◆ **Work to be completed**: Instruction for the data below: set down exactly the lines from the line with "W4A16 35.7 40.5" to the line with "W4A16 91.0 100.4", inclusive, and no others.

══ Entries provided ══

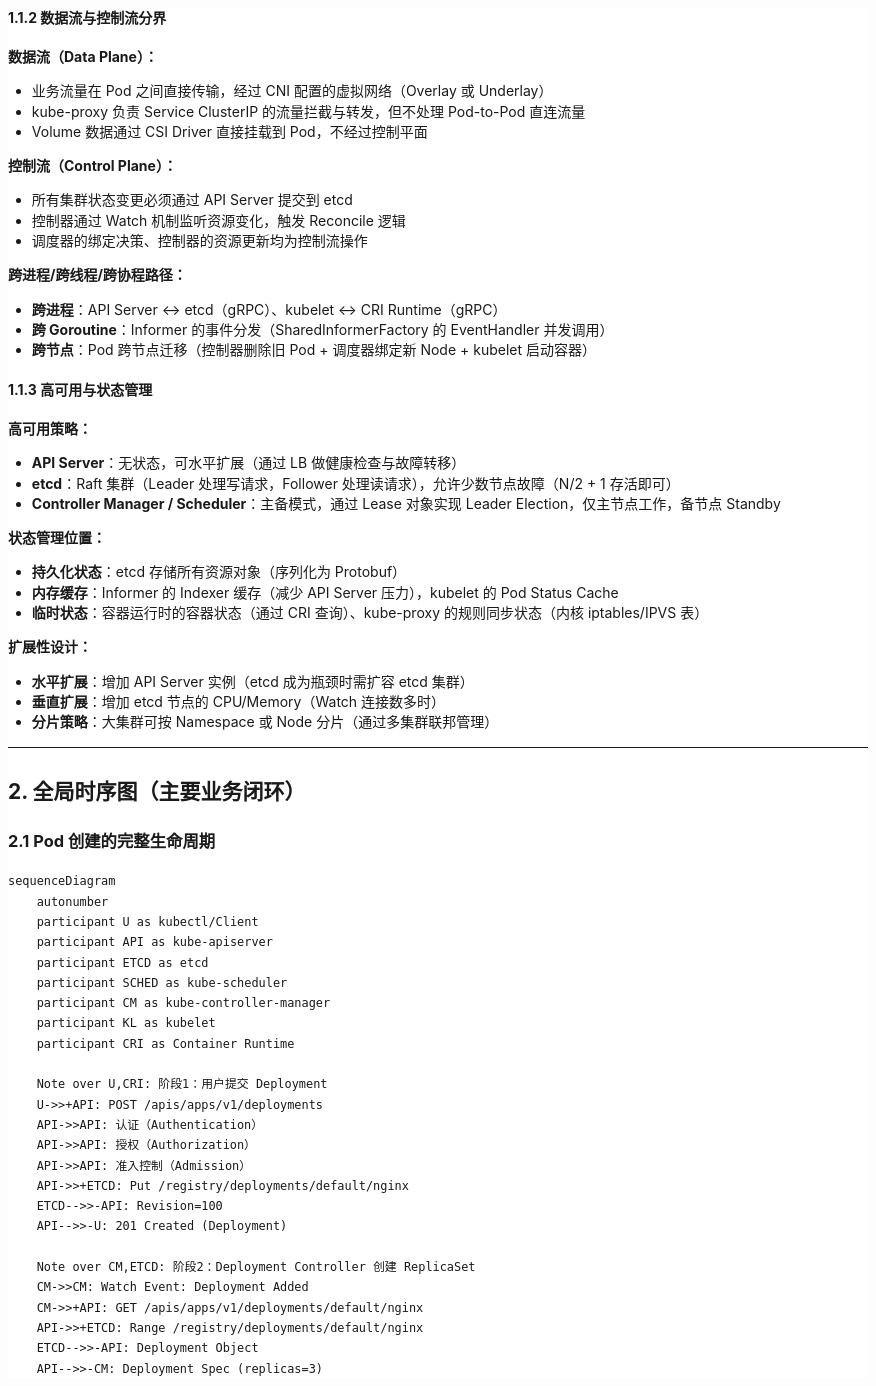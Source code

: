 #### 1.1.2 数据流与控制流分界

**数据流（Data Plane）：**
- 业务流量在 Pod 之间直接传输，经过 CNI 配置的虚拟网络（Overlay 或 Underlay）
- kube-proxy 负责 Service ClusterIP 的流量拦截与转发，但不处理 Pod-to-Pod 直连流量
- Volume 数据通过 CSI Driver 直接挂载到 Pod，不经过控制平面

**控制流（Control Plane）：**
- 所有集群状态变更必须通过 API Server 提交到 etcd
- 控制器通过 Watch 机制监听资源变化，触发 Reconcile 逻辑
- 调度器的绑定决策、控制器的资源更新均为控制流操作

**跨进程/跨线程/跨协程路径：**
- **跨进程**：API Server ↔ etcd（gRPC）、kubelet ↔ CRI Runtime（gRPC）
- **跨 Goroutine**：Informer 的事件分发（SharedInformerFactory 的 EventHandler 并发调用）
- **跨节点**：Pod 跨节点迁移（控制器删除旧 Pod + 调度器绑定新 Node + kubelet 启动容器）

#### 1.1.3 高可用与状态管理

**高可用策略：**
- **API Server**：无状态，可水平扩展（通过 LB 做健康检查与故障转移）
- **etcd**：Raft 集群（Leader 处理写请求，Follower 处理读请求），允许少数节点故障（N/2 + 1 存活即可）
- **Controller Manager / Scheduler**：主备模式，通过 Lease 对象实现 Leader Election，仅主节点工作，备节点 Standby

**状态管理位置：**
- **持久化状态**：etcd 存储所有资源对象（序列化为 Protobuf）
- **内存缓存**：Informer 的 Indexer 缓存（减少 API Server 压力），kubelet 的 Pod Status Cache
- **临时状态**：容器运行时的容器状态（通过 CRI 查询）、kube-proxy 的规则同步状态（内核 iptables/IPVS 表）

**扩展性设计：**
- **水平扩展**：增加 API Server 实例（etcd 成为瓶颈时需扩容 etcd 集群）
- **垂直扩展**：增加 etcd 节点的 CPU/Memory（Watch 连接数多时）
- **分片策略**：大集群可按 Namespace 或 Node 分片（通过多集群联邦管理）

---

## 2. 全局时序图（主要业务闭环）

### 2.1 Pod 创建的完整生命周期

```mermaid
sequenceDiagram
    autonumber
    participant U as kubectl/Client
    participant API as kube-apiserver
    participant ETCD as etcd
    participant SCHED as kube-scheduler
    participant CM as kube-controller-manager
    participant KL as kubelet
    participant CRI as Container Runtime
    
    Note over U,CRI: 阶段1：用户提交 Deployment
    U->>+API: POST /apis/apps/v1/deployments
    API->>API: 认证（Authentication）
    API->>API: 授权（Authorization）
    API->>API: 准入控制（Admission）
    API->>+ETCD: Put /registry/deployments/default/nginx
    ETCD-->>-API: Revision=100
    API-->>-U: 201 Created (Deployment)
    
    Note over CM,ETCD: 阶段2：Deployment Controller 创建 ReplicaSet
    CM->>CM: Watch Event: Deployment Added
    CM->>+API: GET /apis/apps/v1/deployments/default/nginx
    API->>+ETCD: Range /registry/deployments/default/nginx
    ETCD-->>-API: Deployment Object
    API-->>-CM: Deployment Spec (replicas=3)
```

═══
══ Entries provided ══

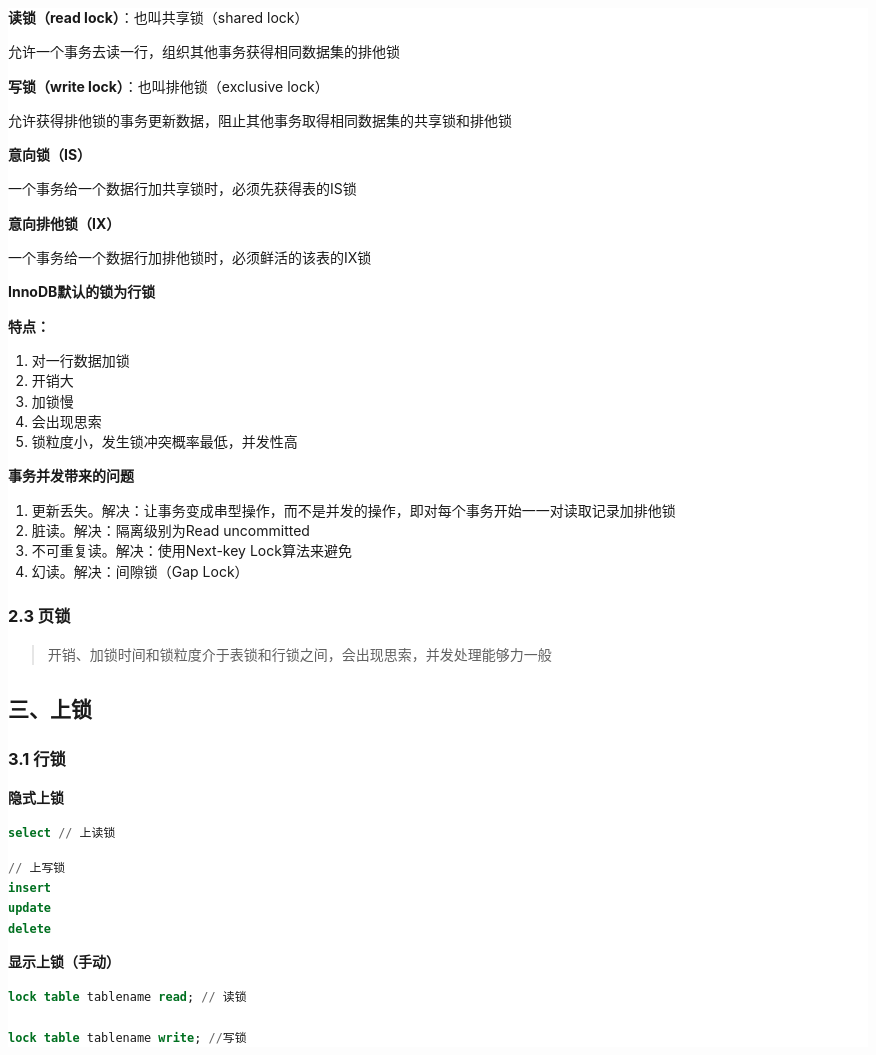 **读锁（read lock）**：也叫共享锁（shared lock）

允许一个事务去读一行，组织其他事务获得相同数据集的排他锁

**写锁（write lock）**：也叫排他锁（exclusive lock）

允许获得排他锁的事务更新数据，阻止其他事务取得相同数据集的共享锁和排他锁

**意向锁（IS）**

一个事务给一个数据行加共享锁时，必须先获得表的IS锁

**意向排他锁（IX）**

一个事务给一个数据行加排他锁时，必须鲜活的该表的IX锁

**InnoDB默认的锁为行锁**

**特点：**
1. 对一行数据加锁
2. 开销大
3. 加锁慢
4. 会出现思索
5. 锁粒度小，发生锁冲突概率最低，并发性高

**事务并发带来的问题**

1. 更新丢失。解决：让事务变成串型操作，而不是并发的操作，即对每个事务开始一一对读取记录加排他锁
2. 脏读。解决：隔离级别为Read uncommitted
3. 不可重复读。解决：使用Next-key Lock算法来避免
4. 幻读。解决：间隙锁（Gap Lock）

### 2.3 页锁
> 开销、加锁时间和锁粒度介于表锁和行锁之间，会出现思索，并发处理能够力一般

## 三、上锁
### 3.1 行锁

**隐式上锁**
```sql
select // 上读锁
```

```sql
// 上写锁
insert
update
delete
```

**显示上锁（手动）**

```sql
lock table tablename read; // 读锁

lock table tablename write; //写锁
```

═══
══ Entries provided ══

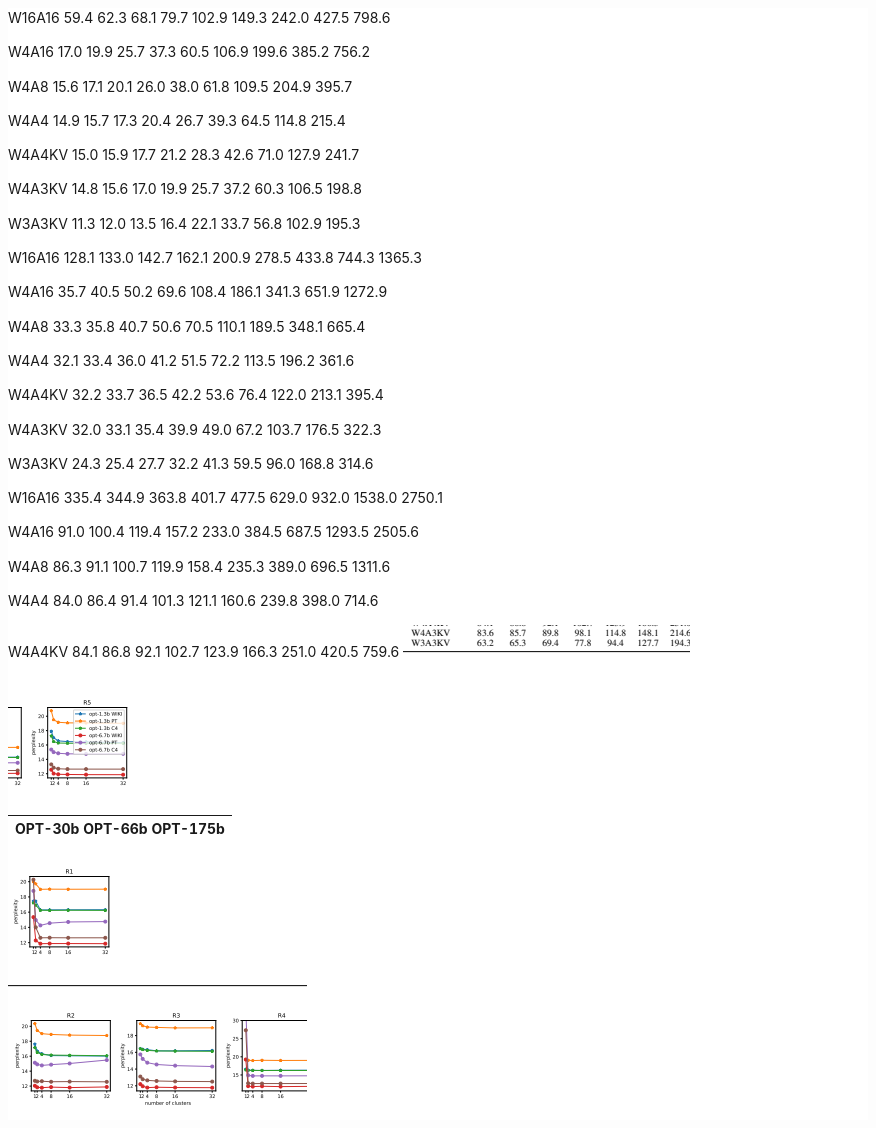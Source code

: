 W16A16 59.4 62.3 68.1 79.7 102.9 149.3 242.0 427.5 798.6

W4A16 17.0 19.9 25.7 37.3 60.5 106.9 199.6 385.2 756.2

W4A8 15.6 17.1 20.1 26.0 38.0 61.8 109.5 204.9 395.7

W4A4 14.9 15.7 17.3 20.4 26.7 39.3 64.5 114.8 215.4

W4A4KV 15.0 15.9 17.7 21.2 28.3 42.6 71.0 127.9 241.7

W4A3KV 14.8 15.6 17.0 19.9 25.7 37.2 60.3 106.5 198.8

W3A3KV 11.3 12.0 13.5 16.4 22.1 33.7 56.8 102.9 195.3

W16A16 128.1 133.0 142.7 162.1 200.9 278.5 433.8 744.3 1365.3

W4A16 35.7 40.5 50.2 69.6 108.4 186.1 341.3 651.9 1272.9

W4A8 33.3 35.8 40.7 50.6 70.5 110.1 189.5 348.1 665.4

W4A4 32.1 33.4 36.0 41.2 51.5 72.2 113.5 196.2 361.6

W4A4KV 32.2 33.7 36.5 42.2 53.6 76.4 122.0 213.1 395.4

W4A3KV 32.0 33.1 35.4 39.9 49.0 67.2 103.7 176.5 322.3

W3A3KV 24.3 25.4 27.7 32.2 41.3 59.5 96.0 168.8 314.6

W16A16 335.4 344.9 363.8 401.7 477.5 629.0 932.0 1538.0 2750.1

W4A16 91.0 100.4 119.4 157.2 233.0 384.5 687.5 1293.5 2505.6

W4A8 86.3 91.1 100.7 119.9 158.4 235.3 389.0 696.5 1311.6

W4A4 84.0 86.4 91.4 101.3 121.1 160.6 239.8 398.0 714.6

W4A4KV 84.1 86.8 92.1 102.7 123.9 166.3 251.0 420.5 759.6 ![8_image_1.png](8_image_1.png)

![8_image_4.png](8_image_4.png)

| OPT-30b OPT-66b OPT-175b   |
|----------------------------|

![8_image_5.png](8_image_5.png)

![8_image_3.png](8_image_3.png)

═══

◆ **Response to the exercise**:
W4A16 35.7 40.5 50.2 69.6 108.4 186.1 341.3 651.9 1272.9

W4A8 33.3 35.8 40.7 50.6 70.5 110.1 189.5 348.1 665.4

W4A4 32.1 33.4 36.0 41.2 51.5 72.2 113.5 196.2 361.6

W4A4KV 32.2 33.7 36.5 42.2 53.6 76.4 122.0 213.1 395.4

W4A3KV 32.0 33.1 35.4 39.9 49.0 67.2 103.7 176.5 322.3

W3A3KV 24.3 25.4 27.7 32.2 41.3 59.5 96.0 168.8 314.6

W16A16 335.4 344.9 363.8 401.7 477.5 629.0 932.0 1538.0 2750.1

W4A16 91.0 100.4 119.4 157.2 233.0 384.5 687.5 1293.5 2505.6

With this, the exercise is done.